Lionel Messi n’était pas réputé pour être un grand orateur, ni davantage un immense communicant. Bien moins que son rival Ronaldo en tout cas. Plus discret, moins loquace, sa conférence de presse était donc fortement attendue. Comme il l’a lui-même répété souvent ce dimanche midi, en raison de la pandémie, elle représentait sa dernière occasion de parler directement au Barça, au sens large, de lui dire son amour, un peu son amertume, énormément sa reconnaissance, et, on l’aura décrypté, un attachement qui perdurera forcément après son départ. Son propos liminaire, après une séquence d’émotion les larmes à peine retenues, s’avère clairement un modèle du genre y compris dans ses hésitations et ses digressions. S’exprimant clairement, en phrase courtes, il a sûrement réussi à exprimer l’essentiel de ce qu’il voulait laisser dans le livre d’or du FCB. De ce point de vue, la com’ a été parfaitement maîtrisée et a sonné juste, parce qu’elle s’appuyait sur une sincérité que son histoire rendait crédible et une émotion palpable qui transpirait même à travers les écrans.
Le dernier des fidèles ?
Voici le point essentiel. Qui d’autre aujourd’hui pourrait prononcer ce type d’allocution sans être soupçonné d’opportunisme ? Arrivé à 13 ans au Barça, le sextuple Ballon d’Or, probablement le plus grand et beau joueur des années 2000, s’identifiait à sa « maison » , et sa propre vie, y compris personnelle, se confondait avec. « J’aurais voulu dire à ma famille que l’on reste ici à la maison. Je l’avais promis à mes fils aussi et je voulais rester ici encore. Cela fait 21 ans que je suis ici. Il s’est passé tellement de choses. Des bonnes, des moins bonnes. Mais je suis la personne que je suis. J’ai tout donné pour ce maillot dès le premier jour jusqu’au dernier » . Une fidélité du cœur et de la raison, au point que son départ paraît un événement en soit, un sacrilège qui qui clôture bel et bien une époque. « Je n’ai jamais imaginé quitter le club. Et jamais de cette manière-là. » Bref comme n’importe quel salaire trop élevé pour les finances de son « patron ».

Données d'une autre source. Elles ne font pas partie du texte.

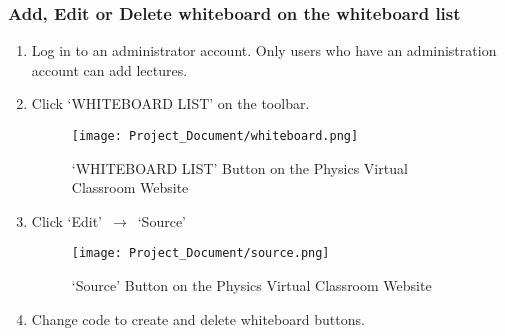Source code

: \documentclass[10pt]{article}
\begin{document}
        \subsubsection{Add, Edit or Delete whiteboard on the whiteboard list}
            \begin{enumerate}
            	\item Log in to an administrator account. Only users who have an administration account can add lectures.
            	\item Click `WHITEBOARD LIST' on the toolbar.
            	    \begin{figure}[!ht]
            	        \centering
                        \texttt{[image: Project\_Document/whiteboard.png]}
                        \caption{`WHITEBOARD LIST' Button on the Physics Virtual Classroom Website}
                    \end{figure}
\newpage
            	\item Click `Edit' $\,\to\,$ `Source'
            	    \begin{figure}[!ht]
            	        \centering
                        \texttt{[image: Project\_Document/source.png]}
                        \caption{`Source' Button on the Physics Virtual Classroom Website}
                    \end{figure}
            	\item Change code to create and delete whiteboard buttons.
            \end{enumerate}
\end{document}
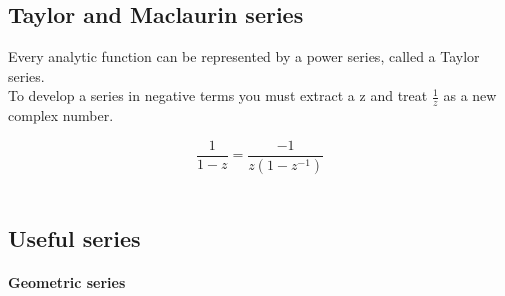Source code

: \subsection{Taylor and Maclaurin series}
Every analytic function can be represented by a power series, called a
Taylor series.\\

To develop a series in negative terms you must extract a z and treat
$\frac{1}{z}$ as a new complex number.

\begin{equation}
  \frac{1}{1-z} = \frac{-1}{z(1-z^{-1})}
\end{equation} \\


\subsection{Useful series}

\paragraph{Geometric series}
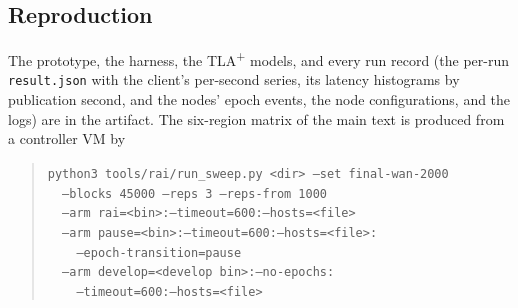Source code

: \documentclass[conference]{IEEEtran}
\begin{document}
\subsection{Reproduction}
The prototype, the harness, the TLA\textsuperscript{+} models, and every run record (the per-run \texttt{result.json} with the client's per-second series, its latency histograms by publication second, and the nodes' epoch events, the node configurations, and the logs) are in the artifact. The six-region matrix of the main text is produced from a controller VM by
\begin{quote}\small\texttt{python3 tools/rai/run\_sweep.py <dir> --set final-wan-2000\\
\ \ --blocks 45000 --reps 3 --reps-from 1000\\
\ \ --arm rai=<bin>:--timeout=600:--hosts=<file>\\
\ \ --arm pause=<bin>:--timeout=600:--hosts=<file>:\\
\ \ \ \ --epoch-transition=pause\\
\ \ --arm develop=<develop bin>:--no-epochs:\\
\ \ \ \ --timeout=600:--hosts=<file>}
\end{quote}
\end{document}
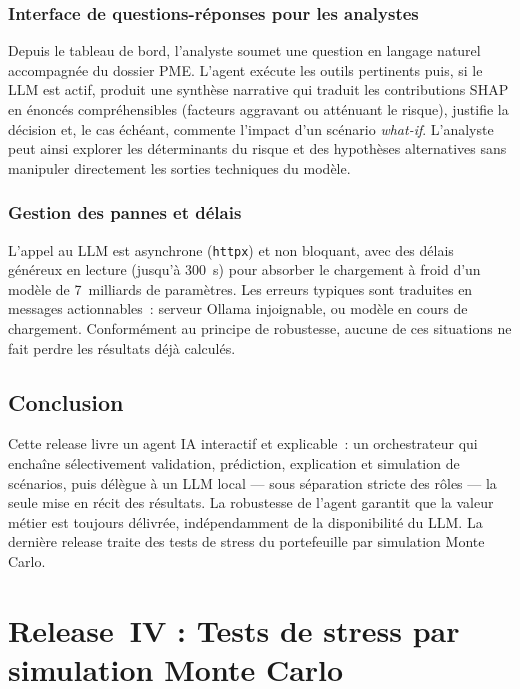 \documentclass[a4paper,12pt,oneside]{report}
\begin{document}
\subsection{Interface de questions-réponses pour les analystes}

Depuis le tableau de bord, l'analyste soumet une question en langage naturel accompagnée du
dossier PME. L'agent exécute les outils pertinents puis, si le LLM est actif, produit une
synthèse narrative qui traduit les contributions SHAP en énoncés compréhensibles (facteurs
aggravant ou atténuant le risque), justifie la décision et, le cas échéant, commente l'impact
d'un scénario \textit{what-if}. L'analyste peut ainsi explorer les déterminants du risque et des
hypothèses alternatives sans manipuler directement les sorties techniques du modèle.

\subsection{Gestion des pannes et délais}

L'appel au LLM est asynchrone (\texttt{httpx}) et non bloquant, avec des délais généreux en
lecture (jusqu'à 300~s) pour absorber le chargement à froid d'un modèle de 7~milliards de
paramètres. Les erreurs typiques sont traduites en messages actionnables~: serveur Ollama
injoignable, ou modèle en cours de chargement. Conformément au principe de robustesse, aucune
de ces situations ne fait perdre les résultats déjà calculés.

\section*{Conclusion}

Cette release livre un agent IA interactif et explicable~: un orchestrateur qui enchaîne
sélectivement validation, prédiction, explication et simulation de scénarios, puis délègue à un
LLM local — sous séparation stricte des rôles — la seule mise en récit des résultats. La
robustesse de l'agent garantit que la valeur métier est toujours délivrée, indépendamment de la
disponibilité du LLM. La dernière release traite des tests de stress du portefeuille par
simulation Monte Carlo.

\chapter{Release~IV : Tests de stress par simulation Monte Carlo}
\end{document}
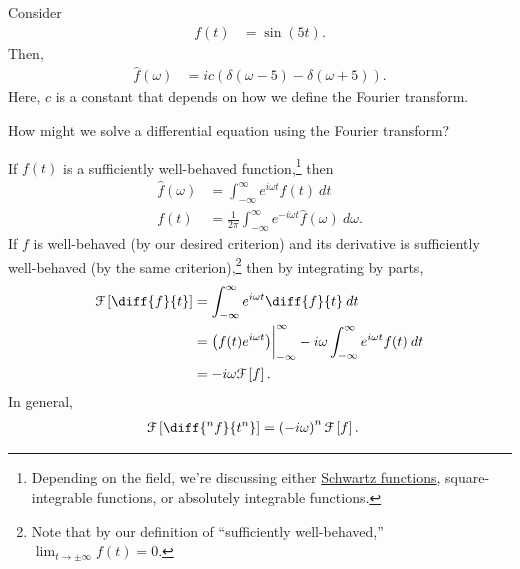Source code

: \documentclass[10pt]{mypackage}
\begin{document}
\begin{example}
  Consider
  \begin{align*}
    f(t) &= \sin\left( 5t \right).
  \end{align*}
  Then,
  \begin{align*}
    \hat{f}\left( \omega \right) &= ic\left( \delta\left(\omega - 5\right) - \delta\left( \omega + 5 \right) \right).
  \end{align*}
  Here, $c$ is a constant that depends on how we define the Fourier transform.
\end{example}
\begin{example}
  How might we solve a differential equation using the Fourier transform?\newline

  If $f(t)$ is a sufficiently well-behaved function,\footnote{Depending on the field, we're discussing either \href{https://en.wikipedia.org/wiki/Schwartz_space}{Schwartz functions}, square-integrable functions, or absolutely integrable functions.} then
  \begin{align*}
    \hat{f}\left( \omega \right) &= \int_{-\infty}^{\infty} e^{i\omega t}f(t)\:dt\\
    f(t) &= \frac{1}{2\pi}\int_{-\infty}^{\infty} e^{-i\omega t}\hat{f}(\omega)\:d\omega.
  \end{align*}
  If $f$ is well-behaved (by our desired criterion) and its derivative is sufficiently well-behaved (by the same criterion),\footnote{Note that by our definition of ``sufficiently well-behaved,'' $\lim_{t\rightarrow\pm\infty}f(t) = 0$.} then by integrating by parts,
  \begin{align*}
    \mathcal{F}\left[ \diff{f}{t} \right] &= \int_{-\infty}^{\infty} e^{i\omega t}\diff{f}{t}\:dt\\
                                          &= \left( f(t)e^{i\omega t} \right)\biggr\vert_{-\infty}^{\infty} -i\omega \int_{-\infty}^{\infty} e^{i\omega t}f(t)\:dt\\
                                          &= -i\omega \mathcal{F}\left[ f \right].
  \end{align*}
  In general,
  \begin{align*}
    \mathcal{F}\left[ \diff{^nf}{t^n} \right] &= \left( -i\omega \right)^{n} \mathcal{F}\left[ f \right].
  \end{align*}
\end{example}
\end{document}
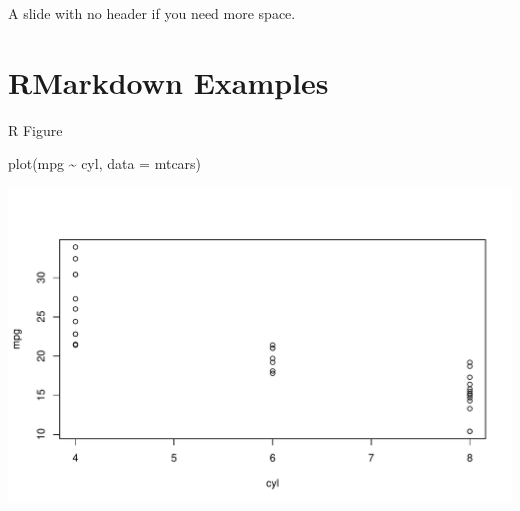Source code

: \documentclass[10pt,ignorenonframetext,aspectratio=169]{beamer}
\newenvironment{Shaded}{\begin{snugshade}}{\end{snugshade}}
\newcommand{\AttributeTok}[1]{\textcolor[rgb]{0.77,0.63,0.00}{#1}}
\newcommand{\FunctionTok}[1]{\textcolor[rgb]{0.00,0.00,0.00}{#1}}
\newcommand{\NormalTok}[1]{#1}
\newcommand{\SpecialCharTok}[1]{\textcolor[rgb]{0.00,0.00,0.00}{#1}}
\renewenvironment{Shaded}{\color{black}\begin{snugshade}\color{black}}{\end{snugshade}}
\begin{document}
\begin{frame}
A slide with no header if you need more space.
\end{frame}

\hypertarget{rmarkdown-examples}{%
\section{RMarkdown Examples}\label{rmarkdown-examples}}

\begin{frame}[fragile]{R Figure}
\protect\hypertarget{r-figure}{}
\begin{Shaded}
\begin{Highlighting}[]
\FunctionTok{plot}\NormalTok{(mpg }\SpecialCharTok{\textasciitilde{}}\NormalTok{ cyl, }\AttributeTok{data =}\NormalTok{ mtcars)}
\end{Highlighting}
\end{Shaded}

\includegraphics{Untitled_files/figure-beamer/mtcarsboxplot-1.pdf}
\end{frame}
\end{document}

Un club, un peuple, des valeurs
Surtout, celui qui se définit comme catalan-argentin, fournit une définition du Barça qui ne se récite pas comme une leçon mais restitue un vécu. Qui d’autre aujourd’hui parmi les footballeurs, à part Totti à la Roma, peut prétendre ressentir cette évidence biographique. Ce n’est pas un reproche, le football pro, gavé par les transferts et la course à l’armement, a transformé l’existence des footballeurs qui naviguent d’une ville à l’autre, embrasse avec amour le nouvel écusson à chaque but marqué comme s’il était une sainte relique, et annonce leur respect pour l’institution lors de leur présentation officielle. Messi ne quitte pas seulement le Barça. Il s’éloigne de la capitale catalane, des supporters, un peuple qui l’entourait et qui le connaissait depuis toujours. « J’aurais voulu une dernière ovation avec le public, sentir une dernière fois la chaleur des supporters dans le stade. Je l’imaginais autrement. Mais c’est comme ça. Il y a eu tellement de chaleur de la part des gens ici, tant d’amour et tant de reconnaissance. C’est le meilleur club du monde. Et je veux remercier tout le monde » . La définition qu’il dessine du Barça est certainement datée. Il suffit d’une visite au Nou Camp pour se rendre compte des dégâts du tourisme footballistique et la gentrification des gradins, y compris en Catalogne. Son discours d’adieu s’avère aussi un cours magistral, l’un des derniers que l’on pourra entendre dans la bouche d’un aussi immense joueur.
Finalement, nous lui devons aussi cela. D’avoir lors de ces quelques minutes timides et retenues dispensé le témoignage d’un autre monde dans lequel l’enfant de Rosario a débarqué, où il est devenu homme et joueur, où il a écrit l’histoire. La page qui se ferme n’est pas seulement celle de Messi au Barça.